---- Data under study

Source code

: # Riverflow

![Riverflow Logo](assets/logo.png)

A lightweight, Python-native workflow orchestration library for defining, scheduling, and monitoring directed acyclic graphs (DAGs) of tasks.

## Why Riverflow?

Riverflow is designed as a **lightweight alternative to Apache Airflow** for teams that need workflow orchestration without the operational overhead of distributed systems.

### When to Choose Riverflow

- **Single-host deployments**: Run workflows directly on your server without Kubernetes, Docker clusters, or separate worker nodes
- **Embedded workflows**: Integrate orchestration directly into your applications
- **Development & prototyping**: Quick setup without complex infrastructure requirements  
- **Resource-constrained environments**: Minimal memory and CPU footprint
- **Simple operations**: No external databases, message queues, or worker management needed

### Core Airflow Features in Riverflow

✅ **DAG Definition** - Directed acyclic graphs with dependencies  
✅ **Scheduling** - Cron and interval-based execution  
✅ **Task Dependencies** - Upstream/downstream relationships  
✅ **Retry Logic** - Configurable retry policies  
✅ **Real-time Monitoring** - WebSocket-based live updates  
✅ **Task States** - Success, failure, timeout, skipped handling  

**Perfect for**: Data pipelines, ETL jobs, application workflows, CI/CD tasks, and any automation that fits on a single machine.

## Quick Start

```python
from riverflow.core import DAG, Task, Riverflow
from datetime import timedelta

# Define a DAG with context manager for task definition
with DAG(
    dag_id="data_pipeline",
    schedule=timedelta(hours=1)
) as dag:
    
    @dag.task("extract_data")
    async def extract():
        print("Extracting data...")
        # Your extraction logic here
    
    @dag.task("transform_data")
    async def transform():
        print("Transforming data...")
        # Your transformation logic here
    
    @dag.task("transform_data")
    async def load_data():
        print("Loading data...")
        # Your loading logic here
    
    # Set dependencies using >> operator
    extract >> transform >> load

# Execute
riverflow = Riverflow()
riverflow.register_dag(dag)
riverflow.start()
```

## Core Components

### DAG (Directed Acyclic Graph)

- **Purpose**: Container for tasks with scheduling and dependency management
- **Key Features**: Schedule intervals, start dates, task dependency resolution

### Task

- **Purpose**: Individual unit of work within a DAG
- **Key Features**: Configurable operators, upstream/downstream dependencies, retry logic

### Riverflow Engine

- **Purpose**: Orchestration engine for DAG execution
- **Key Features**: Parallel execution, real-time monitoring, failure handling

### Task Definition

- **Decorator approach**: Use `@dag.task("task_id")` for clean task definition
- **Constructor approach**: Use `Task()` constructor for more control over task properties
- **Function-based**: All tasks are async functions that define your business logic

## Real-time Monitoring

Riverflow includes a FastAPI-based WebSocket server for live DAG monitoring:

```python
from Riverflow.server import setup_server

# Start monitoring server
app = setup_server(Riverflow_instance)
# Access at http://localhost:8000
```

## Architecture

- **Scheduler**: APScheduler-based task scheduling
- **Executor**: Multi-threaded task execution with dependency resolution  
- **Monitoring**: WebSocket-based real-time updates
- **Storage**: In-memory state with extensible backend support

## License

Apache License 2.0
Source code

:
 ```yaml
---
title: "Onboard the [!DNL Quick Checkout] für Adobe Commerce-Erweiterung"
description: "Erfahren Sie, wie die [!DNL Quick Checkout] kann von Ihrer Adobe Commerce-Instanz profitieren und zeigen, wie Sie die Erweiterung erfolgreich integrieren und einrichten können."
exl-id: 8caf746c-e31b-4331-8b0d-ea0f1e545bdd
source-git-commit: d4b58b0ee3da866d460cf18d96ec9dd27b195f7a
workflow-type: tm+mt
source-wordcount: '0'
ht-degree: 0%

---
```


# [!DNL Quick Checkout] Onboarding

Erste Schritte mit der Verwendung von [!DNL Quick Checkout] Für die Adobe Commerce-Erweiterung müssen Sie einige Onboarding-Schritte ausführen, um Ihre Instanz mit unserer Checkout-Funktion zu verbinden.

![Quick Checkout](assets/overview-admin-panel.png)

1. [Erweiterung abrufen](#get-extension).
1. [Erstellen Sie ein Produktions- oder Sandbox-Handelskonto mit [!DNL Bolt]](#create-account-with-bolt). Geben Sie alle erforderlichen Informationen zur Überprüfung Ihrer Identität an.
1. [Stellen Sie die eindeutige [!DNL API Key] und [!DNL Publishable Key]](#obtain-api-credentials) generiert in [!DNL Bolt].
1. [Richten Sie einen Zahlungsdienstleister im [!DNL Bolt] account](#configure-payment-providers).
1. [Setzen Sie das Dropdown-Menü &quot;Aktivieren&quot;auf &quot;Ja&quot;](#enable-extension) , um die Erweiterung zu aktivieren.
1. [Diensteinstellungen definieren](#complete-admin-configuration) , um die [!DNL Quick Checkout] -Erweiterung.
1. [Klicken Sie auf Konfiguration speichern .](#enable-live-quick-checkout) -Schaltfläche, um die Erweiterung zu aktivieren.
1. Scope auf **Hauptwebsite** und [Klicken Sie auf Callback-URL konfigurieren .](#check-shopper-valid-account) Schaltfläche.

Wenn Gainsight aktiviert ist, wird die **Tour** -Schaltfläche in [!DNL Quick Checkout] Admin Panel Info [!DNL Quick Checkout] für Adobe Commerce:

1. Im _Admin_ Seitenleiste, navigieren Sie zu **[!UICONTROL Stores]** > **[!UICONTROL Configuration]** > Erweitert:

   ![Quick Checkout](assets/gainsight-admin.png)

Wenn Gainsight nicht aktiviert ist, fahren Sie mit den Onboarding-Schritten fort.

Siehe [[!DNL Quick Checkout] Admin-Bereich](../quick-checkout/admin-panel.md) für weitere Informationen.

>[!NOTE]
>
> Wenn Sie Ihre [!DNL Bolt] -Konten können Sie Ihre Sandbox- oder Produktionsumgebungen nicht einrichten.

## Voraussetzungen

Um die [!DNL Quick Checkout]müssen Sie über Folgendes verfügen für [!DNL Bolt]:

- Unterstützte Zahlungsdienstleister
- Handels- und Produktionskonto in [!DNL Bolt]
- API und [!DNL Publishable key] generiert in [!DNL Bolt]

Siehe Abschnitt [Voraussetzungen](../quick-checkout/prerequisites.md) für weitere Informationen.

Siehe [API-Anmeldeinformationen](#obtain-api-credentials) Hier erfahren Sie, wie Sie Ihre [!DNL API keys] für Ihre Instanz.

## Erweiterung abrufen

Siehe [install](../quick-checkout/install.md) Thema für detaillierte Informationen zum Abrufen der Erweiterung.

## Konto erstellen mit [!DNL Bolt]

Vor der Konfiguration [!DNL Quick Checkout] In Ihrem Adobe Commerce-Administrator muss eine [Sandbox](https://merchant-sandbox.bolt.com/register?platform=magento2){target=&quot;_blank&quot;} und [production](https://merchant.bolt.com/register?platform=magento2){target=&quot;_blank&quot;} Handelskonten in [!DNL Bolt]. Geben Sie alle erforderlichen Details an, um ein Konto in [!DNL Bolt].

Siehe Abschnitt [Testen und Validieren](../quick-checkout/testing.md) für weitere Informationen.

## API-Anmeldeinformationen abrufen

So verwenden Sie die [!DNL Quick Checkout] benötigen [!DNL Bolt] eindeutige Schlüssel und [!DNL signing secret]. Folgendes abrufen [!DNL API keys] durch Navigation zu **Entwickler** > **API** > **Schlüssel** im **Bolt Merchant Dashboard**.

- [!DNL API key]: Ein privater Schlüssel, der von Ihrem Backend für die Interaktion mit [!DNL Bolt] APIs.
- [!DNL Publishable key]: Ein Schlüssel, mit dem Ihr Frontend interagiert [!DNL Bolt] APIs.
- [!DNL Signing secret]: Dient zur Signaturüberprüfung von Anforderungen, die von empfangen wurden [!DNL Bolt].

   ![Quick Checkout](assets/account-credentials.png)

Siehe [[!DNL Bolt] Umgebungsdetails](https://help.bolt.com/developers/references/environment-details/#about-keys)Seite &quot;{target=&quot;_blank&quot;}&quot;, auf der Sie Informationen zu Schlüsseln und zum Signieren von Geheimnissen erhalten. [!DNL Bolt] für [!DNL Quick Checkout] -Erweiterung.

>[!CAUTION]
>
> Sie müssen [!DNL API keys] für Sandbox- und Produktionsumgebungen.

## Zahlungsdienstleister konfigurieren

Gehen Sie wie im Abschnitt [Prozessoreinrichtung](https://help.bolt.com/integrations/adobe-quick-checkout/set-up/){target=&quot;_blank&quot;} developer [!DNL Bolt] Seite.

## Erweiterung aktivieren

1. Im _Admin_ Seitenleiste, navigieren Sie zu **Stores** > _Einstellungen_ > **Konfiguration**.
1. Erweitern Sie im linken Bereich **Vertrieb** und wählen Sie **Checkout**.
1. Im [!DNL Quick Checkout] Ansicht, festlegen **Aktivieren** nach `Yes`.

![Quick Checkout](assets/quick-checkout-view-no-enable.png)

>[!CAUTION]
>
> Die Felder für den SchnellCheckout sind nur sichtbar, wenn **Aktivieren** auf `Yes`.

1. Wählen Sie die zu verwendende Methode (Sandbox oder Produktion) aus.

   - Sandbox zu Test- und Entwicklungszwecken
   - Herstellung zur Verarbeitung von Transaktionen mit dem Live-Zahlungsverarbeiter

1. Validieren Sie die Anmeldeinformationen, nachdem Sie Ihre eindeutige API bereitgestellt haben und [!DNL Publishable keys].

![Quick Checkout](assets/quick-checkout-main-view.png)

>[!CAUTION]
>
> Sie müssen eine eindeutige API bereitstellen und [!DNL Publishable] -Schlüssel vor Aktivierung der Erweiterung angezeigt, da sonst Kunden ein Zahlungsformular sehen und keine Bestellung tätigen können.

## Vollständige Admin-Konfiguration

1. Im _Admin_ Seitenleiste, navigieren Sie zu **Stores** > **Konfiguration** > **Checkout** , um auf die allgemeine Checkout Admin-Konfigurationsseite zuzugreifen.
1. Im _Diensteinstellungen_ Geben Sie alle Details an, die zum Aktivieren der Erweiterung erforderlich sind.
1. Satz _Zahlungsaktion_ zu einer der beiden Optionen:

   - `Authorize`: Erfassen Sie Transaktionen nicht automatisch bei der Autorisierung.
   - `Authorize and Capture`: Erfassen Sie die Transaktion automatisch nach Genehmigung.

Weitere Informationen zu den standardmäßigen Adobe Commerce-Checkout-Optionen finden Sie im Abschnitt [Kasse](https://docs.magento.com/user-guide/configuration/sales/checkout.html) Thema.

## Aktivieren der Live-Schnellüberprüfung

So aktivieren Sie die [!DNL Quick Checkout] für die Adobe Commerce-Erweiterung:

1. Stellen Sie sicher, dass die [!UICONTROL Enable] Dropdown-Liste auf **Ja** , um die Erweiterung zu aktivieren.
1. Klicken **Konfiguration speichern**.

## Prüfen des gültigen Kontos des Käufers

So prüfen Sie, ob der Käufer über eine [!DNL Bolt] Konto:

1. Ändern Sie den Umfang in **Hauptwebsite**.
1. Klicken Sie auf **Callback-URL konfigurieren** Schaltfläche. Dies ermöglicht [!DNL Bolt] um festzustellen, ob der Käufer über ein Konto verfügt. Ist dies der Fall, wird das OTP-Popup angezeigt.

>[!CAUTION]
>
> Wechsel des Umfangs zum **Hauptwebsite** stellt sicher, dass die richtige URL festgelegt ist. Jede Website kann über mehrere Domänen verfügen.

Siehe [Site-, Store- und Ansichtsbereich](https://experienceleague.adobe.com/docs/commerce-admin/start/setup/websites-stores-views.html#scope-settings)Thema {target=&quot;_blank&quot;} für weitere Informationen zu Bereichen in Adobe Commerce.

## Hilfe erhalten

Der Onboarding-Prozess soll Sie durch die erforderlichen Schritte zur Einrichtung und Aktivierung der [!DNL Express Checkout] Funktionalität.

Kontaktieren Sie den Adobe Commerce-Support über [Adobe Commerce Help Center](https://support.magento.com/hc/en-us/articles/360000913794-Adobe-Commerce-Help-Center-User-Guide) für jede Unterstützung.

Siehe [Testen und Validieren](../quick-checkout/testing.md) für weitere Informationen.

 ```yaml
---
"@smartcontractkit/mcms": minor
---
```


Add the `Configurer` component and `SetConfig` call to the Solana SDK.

--------

What needs to be done — Return the opening line of the data and every line after it through the line containing "- **Resource-constrained environments**: Minimal", please, exactly as written and with nothing added.

Response box —
Source code

: # Riverflow

![Riverflow Logo](assets/logo.png)

A lightweight, Python-native workflow orchestration library for defining, scheduling, and monitoring directed acyclic graphs (DAGs) of tasks.

## Why Riverflow?

Riverflow is designed as a **lightweight alternative to Apache Airflow** for teams that need workflow orchestration without the operational overhead of distributed systems.

### When to Choose Riverflow

- **Single-host deployments**: Run workflows directly on your server without Kubernetes, Docker clusters, or separate worker nodes
- **Embedded workflows**: Integrate orchestration directly into your applications
- **Development & prototyping**: Quick setup without complex infrastructure requirements  
- **Resource-constrained environments**: Minimal memory and CPU footprint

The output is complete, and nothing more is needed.